Dataset excerpts:
◇ ◇ ◇ ◇ ◇ ◇ ◇

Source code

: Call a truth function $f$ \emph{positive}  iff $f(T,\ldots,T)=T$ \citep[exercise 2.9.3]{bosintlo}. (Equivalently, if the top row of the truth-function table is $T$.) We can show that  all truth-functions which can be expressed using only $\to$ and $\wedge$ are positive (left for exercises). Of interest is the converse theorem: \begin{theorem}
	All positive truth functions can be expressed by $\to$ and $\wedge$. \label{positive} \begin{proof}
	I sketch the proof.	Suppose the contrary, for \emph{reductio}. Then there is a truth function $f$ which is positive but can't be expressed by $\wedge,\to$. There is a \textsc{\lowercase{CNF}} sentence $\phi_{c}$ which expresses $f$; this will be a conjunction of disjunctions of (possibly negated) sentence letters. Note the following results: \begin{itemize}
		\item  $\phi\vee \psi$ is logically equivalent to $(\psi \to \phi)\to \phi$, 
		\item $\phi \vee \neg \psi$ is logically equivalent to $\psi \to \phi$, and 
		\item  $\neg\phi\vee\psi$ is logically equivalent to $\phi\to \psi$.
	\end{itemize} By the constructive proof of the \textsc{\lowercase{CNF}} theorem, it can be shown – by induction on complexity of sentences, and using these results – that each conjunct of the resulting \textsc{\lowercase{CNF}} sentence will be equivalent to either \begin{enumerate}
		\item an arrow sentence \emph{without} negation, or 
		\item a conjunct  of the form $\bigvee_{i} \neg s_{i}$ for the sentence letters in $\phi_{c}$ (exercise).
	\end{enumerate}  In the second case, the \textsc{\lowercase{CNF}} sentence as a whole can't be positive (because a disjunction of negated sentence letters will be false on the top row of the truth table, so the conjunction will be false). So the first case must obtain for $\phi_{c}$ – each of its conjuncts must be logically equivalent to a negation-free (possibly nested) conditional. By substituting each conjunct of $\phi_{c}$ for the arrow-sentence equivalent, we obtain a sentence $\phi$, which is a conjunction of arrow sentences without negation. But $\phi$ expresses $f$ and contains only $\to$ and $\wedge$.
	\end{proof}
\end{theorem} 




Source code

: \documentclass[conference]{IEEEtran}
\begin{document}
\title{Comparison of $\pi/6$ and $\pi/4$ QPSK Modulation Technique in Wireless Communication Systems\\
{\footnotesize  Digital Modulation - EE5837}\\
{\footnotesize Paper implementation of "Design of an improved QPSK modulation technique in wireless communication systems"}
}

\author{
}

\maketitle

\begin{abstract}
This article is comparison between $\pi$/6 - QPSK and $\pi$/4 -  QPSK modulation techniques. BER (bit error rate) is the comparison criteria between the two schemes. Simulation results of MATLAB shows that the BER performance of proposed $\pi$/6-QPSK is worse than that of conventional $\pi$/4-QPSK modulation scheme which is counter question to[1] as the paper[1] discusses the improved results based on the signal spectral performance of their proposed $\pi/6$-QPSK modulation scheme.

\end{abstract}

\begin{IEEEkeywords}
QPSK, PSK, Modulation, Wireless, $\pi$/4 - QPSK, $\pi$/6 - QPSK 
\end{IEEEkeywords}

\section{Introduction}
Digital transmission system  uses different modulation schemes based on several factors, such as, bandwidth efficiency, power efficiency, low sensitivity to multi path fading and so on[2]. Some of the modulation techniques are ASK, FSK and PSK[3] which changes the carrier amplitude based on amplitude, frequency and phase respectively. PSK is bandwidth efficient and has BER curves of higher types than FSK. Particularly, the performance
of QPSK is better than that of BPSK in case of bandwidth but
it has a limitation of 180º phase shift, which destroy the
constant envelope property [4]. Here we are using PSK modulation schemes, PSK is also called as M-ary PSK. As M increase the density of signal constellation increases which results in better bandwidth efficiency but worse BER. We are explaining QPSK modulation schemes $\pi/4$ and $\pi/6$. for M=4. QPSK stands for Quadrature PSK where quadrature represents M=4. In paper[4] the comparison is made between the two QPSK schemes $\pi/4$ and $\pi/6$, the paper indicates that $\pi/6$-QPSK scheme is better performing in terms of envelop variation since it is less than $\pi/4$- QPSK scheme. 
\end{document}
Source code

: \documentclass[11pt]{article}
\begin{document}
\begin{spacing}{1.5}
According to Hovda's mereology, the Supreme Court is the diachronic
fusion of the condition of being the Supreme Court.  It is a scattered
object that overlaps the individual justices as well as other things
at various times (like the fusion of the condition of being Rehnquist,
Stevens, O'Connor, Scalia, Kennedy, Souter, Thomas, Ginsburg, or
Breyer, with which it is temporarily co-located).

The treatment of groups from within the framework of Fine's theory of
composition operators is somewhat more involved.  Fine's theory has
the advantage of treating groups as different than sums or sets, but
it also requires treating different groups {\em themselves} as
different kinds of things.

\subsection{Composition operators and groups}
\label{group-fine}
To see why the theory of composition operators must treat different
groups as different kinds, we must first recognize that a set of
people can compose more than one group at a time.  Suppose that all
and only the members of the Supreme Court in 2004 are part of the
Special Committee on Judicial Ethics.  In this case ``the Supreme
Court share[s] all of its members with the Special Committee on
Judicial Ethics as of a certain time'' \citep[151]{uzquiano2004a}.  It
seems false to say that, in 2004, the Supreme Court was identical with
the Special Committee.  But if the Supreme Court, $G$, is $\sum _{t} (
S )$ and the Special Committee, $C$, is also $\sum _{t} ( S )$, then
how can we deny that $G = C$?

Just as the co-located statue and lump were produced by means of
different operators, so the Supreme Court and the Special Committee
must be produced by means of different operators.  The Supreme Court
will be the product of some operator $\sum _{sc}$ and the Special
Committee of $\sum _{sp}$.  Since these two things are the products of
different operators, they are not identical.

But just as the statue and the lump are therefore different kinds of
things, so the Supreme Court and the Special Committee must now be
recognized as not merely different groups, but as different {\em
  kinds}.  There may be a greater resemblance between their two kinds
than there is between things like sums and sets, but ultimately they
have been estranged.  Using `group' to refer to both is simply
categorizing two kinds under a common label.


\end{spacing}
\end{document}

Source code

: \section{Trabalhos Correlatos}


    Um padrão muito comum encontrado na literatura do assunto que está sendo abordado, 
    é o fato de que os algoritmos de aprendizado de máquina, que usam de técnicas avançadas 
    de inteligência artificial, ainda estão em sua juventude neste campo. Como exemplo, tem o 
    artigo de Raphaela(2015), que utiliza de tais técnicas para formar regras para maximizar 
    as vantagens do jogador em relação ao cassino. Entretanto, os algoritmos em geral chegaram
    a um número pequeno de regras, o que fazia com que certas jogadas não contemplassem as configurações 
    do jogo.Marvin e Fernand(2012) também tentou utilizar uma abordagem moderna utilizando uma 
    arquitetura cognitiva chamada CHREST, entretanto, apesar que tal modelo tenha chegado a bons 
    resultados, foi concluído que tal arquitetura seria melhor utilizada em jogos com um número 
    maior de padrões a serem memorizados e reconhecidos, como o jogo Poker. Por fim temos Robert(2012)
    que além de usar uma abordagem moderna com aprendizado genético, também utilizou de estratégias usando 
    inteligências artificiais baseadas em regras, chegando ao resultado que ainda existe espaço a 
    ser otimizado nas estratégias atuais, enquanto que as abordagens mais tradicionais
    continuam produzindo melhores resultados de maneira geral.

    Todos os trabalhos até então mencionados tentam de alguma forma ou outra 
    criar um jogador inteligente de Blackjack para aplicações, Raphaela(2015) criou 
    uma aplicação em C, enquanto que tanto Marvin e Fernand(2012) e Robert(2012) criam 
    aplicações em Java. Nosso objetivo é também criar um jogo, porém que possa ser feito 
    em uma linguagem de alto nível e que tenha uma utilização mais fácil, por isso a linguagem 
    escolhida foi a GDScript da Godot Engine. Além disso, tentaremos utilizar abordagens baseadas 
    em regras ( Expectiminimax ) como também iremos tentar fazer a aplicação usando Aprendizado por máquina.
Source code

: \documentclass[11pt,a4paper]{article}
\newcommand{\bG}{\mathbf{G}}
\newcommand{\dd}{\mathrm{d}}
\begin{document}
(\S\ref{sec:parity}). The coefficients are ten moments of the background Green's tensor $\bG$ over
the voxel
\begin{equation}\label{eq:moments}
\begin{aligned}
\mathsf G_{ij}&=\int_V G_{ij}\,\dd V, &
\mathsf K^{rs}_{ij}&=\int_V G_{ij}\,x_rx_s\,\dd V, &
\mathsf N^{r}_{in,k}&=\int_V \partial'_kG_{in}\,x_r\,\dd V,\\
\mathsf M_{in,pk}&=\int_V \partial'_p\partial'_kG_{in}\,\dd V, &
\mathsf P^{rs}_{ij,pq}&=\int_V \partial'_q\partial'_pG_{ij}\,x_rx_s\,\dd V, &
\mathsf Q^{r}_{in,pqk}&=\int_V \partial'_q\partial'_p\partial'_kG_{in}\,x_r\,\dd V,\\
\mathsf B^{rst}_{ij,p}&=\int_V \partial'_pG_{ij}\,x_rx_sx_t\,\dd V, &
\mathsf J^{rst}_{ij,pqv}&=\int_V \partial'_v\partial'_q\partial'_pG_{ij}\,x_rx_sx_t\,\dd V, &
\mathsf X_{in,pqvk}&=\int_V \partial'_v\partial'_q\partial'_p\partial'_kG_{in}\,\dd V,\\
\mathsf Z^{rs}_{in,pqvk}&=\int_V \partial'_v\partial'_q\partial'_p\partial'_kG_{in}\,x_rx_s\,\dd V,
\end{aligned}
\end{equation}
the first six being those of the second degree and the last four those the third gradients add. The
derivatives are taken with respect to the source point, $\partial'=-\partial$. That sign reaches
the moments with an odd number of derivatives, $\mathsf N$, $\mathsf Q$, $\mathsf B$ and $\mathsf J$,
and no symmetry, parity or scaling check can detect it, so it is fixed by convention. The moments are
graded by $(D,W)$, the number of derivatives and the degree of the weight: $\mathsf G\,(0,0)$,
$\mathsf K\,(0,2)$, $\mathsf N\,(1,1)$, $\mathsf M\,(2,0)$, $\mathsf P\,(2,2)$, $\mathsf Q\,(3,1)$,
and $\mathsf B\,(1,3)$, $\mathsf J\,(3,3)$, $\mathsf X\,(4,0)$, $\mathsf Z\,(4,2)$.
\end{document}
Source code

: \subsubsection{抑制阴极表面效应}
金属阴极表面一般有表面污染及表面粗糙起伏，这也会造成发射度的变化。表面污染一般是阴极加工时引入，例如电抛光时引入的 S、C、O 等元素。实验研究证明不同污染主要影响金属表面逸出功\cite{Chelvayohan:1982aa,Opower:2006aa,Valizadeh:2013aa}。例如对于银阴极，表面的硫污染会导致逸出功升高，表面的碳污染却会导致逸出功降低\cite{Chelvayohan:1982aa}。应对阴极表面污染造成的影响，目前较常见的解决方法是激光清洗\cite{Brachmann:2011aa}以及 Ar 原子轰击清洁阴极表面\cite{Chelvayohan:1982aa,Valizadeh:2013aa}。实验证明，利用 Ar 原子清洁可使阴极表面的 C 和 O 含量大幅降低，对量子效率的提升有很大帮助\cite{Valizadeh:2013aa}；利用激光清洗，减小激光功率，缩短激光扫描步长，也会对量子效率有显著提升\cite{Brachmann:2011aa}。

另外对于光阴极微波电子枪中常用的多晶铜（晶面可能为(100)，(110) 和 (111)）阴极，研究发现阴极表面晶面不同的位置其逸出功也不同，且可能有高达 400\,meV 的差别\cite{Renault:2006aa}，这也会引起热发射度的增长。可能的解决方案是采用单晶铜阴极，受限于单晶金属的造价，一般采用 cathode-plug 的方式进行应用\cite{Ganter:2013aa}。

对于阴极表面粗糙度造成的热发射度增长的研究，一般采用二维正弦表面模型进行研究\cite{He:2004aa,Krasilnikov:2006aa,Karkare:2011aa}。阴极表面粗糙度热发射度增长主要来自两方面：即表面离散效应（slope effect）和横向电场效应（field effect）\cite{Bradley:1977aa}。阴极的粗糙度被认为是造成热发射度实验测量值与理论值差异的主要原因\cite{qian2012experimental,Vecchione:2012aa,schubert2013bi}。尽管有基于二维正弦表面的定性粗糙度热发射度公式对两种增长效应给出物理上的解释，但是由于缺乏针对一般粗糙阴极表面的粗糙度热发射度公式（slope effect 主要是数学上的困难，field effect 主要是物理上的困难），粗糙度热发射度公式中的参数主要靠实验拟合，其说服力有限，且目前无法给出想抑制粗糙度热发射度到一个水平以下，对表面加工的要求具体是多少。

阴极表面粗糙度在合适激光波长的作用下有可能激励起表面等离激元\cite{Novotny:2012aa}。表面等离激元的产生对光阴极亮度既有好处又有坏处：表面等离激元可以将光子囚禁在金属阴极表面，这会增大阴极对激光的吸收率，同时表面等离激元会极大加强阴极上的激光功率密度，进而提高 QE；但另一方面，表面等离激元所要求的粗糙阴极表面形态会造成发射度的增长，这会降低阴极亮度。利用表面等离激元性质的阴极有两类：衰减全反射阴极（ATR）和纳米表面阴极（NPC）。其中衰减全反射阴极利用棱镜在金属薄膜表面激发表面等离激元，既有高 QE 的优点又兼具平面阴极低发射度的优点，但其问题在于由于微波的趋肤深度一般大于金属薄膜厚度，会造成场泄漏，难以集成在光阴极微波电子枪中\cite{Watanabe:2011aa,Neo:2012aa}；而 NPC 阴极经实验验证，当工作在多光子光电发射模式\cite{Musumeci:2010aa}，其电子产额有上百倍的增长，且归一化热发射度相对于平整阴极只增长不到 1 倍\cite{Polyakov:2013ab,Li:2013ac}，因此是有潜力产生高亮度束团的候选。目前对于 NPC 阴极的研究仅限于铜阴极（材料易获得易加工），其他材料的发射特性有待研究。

◇ ◇ ◇ ◇ ◇ ◇ ◇

◆ WHAT NEEDS TO BE DONE:
Looking at the data above, write out exactly the lines that start at the one containing "Judicial Ethics as" and end at the one containing "how can we deny that $G = C$?"; include both and nothing beyond.

◆ ANSWER TO THIS PROBLEM:
Judicial Ethics as of a certain time'' \citep[151]{uzquiano2004a}.  It
seems false to say that, in 2004, the Supreme Court was identical with
the Special Committee.  But if the Supreme Court, $G$, is $\sum _{t} (
S )$ and the Special Committee, $C$, is also $\sum _{t} ( S )$, then
how can we deny that $G = C$?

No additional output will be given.